Ülkemiz borsasında yani Bist’te 22 mart 2021 haftasında yaşanan sert düşüş zamanında bir çok küçük yatırımcı elindeki hisse senetlerini korku panik ile sattı fakat sonraki 5 hafta piyasa kendine yön aradı. Bu sürede de eminim birçok şirket temel veriler olarak olgunlaştı ve değer yatırımı yapan, şirketlerin finansallarını ve beklentilerini okuyabilen kişiler bu 5 hafta boyunca hisse senedi topladı. Teknik olarak 6. Hafta sonunda yani 3 mayıs 2021 haftasının sonunda tamam düşüş bitti ve fiyat hareketleri yukarıya doğru gidiyor sinyalini oluşturdu. Bu 6-7 haftalık süreçte temel analiz yapan bir yatırımcı hisse senedini elinden çıkarma ihtiyacı duymadı. Çünkü araştırdığı şirketin ortağı olmayı kabul ediyorsa uzun vade diye sınıflandıracağım bir yatırım içerisindedir. 1-3 yıl kadar. Bu süre zarfındaki %10-15 lik aşağı-yukarı fiyat hareketleri ile demoralize ya da moralize olmasına gerek yoktur. Ama teknik analiz ile alım satım yapan bir analist ya da oyuncu daha küçük fiyat hareketleri ile kar elde etme peşindedir. Bu 6-7 haftalık süreçte belkide 10-50 tane işlem açmış kapatmıştır. (Haftada 3 işlemin bile çok olduğu değerlendirilebilir.)
Belki bu periyotta temel analiz yapıp uzun vade yatırım yapan birisine göre kar oranı yüksek gözükebilir ama sonrasında ortaya çıkan yukarı rallide de temel analiz ile hisse senedini elinde bulunduran birisine göre kar oranı geride kalabilir. Temel analizcinin yaptığı işlemlerin kar oranları daha büyük oluyor. Teknikçi birisine göre daha uzun vade de işlem yapıyorlar. Çünkü teknik analiz yönteminde kesin kurallar vardır. Eğer doğru yapıyorsanız stop (zarar durdur seviyesi. Yani fiyat bir noktaya kadar düştüğünde zarar ne olursa olsun pozisyonu kapat demek) yeriniz olmalı ve piyasa çoğu zaman bizi stop eder. Temel analiz yapan birisi bunu düşünmez. Çünkü şirketin değeri bellidir. O değere bir gün gelecektir. Stop olmak yerine şirket ucuz geldiği için daha da fazla hisse senedi almak için uğraşır.

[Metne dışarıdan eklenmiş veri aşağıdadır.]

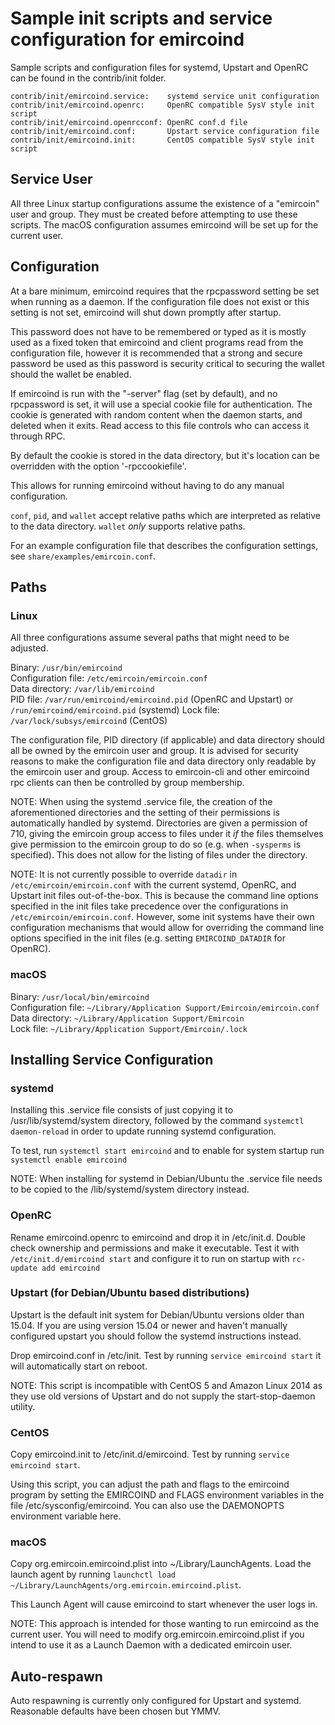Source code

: Sample init scripts and service configuration for emircoind
==========================================================

Sample scripts and configuration files for systemd, Upstart and OpenRC
can be found in the contrib/init folder.

    contrib/init/emircoind.service:    systemd service unit configuration
    contrib/init/emircoind.openrc:     OpenRC compatible SysV style init script
    contrib/init/emircoind.openrcconf: OpenRC conf.d file
    contrib/init/emircoind.conf:       Upstart service configuration file
    contrib/init/emircoind.init:       CentOS compatible SysV style init script

Service User
---------------------------------

All three Linux startup configurations assume the existence of a "emircoin" user
and group.  They must be created before attempting to use these scripts.
The macOS configuration assumes emircoind will be set up for the current user.

Configuration
---------------------------------

At a bare minimum, emircoind requires that the rpcpassword setting be set
when running as a daemon.  If the configuration file does not exist or this
setting is not set, emircoind will shut down promptly after startup.

This password does not have to be remembered or typed as it is mostly used
as a fixed token that emircoind and client programs read from the configuration
file, however it is recommended that a strong and secure password be used
as this password is security critical to securing the wallet should the
wallet be enabled.

If emircoind is run with the "-server" flag (set by default), and no rpcpassword is set,
it will use a special cookie file for authentication. The cookie is generated with random
content when the daemon starts, and deleted when it exits. Read access to this file
controls who can access it through RPC.

By default the cookie is stored in the data directory, but it's location can be overridden
with the option '-rpccookiefile'.

This allows for running emircoind without having to do any manual configuration.

`conf`, `pid`, and `wallet` accept relative paths which are interpreted as
relative to the data directory. `wallet` *only* supports relative paths.

For an example configuration file that describes the configuration settings,
see `share/examples/emircoin.conf`.

Paths
---------------------------------

### Linux

All three configurations assume several paths that might need to be adjusted.

Binary:              `/usr/bin/emircoind`  
Configuration file:  `/etc/emircoin/emircoin.conf`  
Data directory:      `/var/lib/emircoind`  
PID file:            `/var/run/emircoind/emircoind.pid` (OpenRC and Upstart) or `/run/emircoind/emircoind.pid` (systemd)
Lock file:           `/var/lock/subsys/emircoind` (CentOS)  

The configuration file, PID directory (if applicable) and data directory
should all be owned by the emircoin user and group.  It is advised for security
reasons to make the configuration file and data directory only readable by the
emircoin user and group.  Access to emircoin-cli and other emircoind rpc clients
can then be controlled by group membership.

NOTE: When using the systemd .service file, the creation of the aforementioned
directories and the setting of their permissions is automatically handled by
systemd. Directories are given a permission of 710, giving the emircoin group
access to files under it _if_ the files themselves give permission to the
emircoin group to do so (e.g. when `-sysperms` is specified). This does not allow
for the listing of files under the directory.

NOTE: It is not currently possible to override `datadir` in
`/etc/emircoin/emircoin.conf` with the current systemd, OpenRC, and Upstart init
files out-of-the-box. This is because the command line options specified in the
init files take precedence over the configurations in
`/etc/emircoin/emircoin.conf`. However, some init systems have their own
configuration mechanisms that would allow for overriding the command line
options specified in the init files (e.g. setting `EMIRCOIND_DATADIR` for
OpenRC).

### macOS

Binary:              `/usr/local/bin/emircoind`  
Configuration file:  `~/Library/Application Support/Emircoin/emircoin.conf`  
Data directory:      `~/Library/Application Support/Emircoin`  
Lock file:           `~/Library/Application Support/Emircoin/.lock`  

Installing Service Configuration
-----------------------------------

### systemd

Installing this .service file consists of just copying it to
/usr/lib/systemd/system directory, followed by the command
`systemctl daemon-reload` in order to update running systemd configuration.

To test, run `systemctl start emircoind` and to enable for system startup run
`systemctl enable emircoind`

NOTE: When installing for systemd in Debian/Ubuntu the .service file needs to be copied to the /lib/systemd/system directory instead.

### OpenRC

Rename emircoind.openrc to emircoind and drop it in /etc/init.d.  Double
check ownership and permissions and make it executable.  Test it with
`/etc/init.d/emircoind start` and configure it to run on startup with
`rc-update add emircoind`

### Upstart (for Debian/Ubuntu based distributions)

Upstart is the default init system for Debian/Ubuntu versions older than 15.04. If you are using version 15.04 or newer and haven't manually configured upstart you should follow the systemd instructions instead.

Drop emircoind.conf in /etc/init.  Test by running `service emircoind start`
it will automatically start on reboot.

NOTE: This script is incompatible with CentOS 5 and Amazon Linux 2014 as they
use old versions of Upstart and do not supply the start-stop-daemon utility.

### CentOS

Copy emircoind.init to /etc/init.d/emircoind. Test by running `service emircoind start`.

Using this script, you can adjust the path and flags to the emircoind program by
setting the EMIRCOIND and FLAGS environment variables in the file
/etc/sysconfig/emircoind. You can also use the DAEMONOPTS environment variable here.

### macOS

Copy org.emircoin.emircoind.plist into ~/Library/LaunchAgents. Load the launch agent by
running `launchctl load ~/Library/LaunchAgents/org.emircoin.emircoind.plist`.

This Launch Agent will cause emircoind to start whenever the user logs in.

NOTE: This approach is intended for those wanting to run emircoind as the current user.
You will need to modify org.emircoin.emircoind.plist if you intend to use it as a
Launch Daemon with a dedicated emircoin user.

Auto-respawn
-----------------------------------

Auto respawning is currently only configured for Upstart and systemd.
Reasonable defaults have been chosen but YMMV.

‘’Uzun vade teknik analiz yapılamaz mı?’’ dediğinizi duyar gibiyim. Tabiki de yapılır ve çok da başarılı sonuçlar verir. Ama şöyle bir dezavantaj vardır. Teknik analiz hız içerir heyecanlıdır ve insanı sürekli işlem açmaya teşvik eder. Neden mi? Çünkü 5 dk da 1 hisse senedi ya da emtia inceliyorsunuz. Sonra bütün vakit size kalıyor. Ama temel analiz öyle değil ki. Bir şirketi araştırmaya başladığınızda kaç gün harcarsınız? İşte iki analiz yönteminin en büyük farkı budur. Bu fark yatırımcıyı kumarbazdan ayırır. Tabi bu teknik analiz yapan bir kişi kumarbazdır sonucunu çıkmasın. Sadece yanlış yapıldığında insanı zora sokar.
Başta da dediğim gibi ben teknikçiyim ve teknik analizi severek yapıyorum. Bu yüzden iki analiz yöntemini de kötülemek yerine ikisinin birlikte kullanılması taraftarıyım. Şirketlerin beklentilerine, temel verilerine ilave olarak bir de grafiklerde ki teknik göstergeler ile işleme giriş çıkış yerlerini belirleyerek trade etmek borsadaki işlemlerimde % olarak büyük başarı sağlıyor. Bu yüzden ekstra bir uğraşa ihtiyaç duymadan bize hem temel hem de teknik bilgiler sunan değerli finanscıbaba ekibine teşekkür eder herkese bol kazançlar dilerim.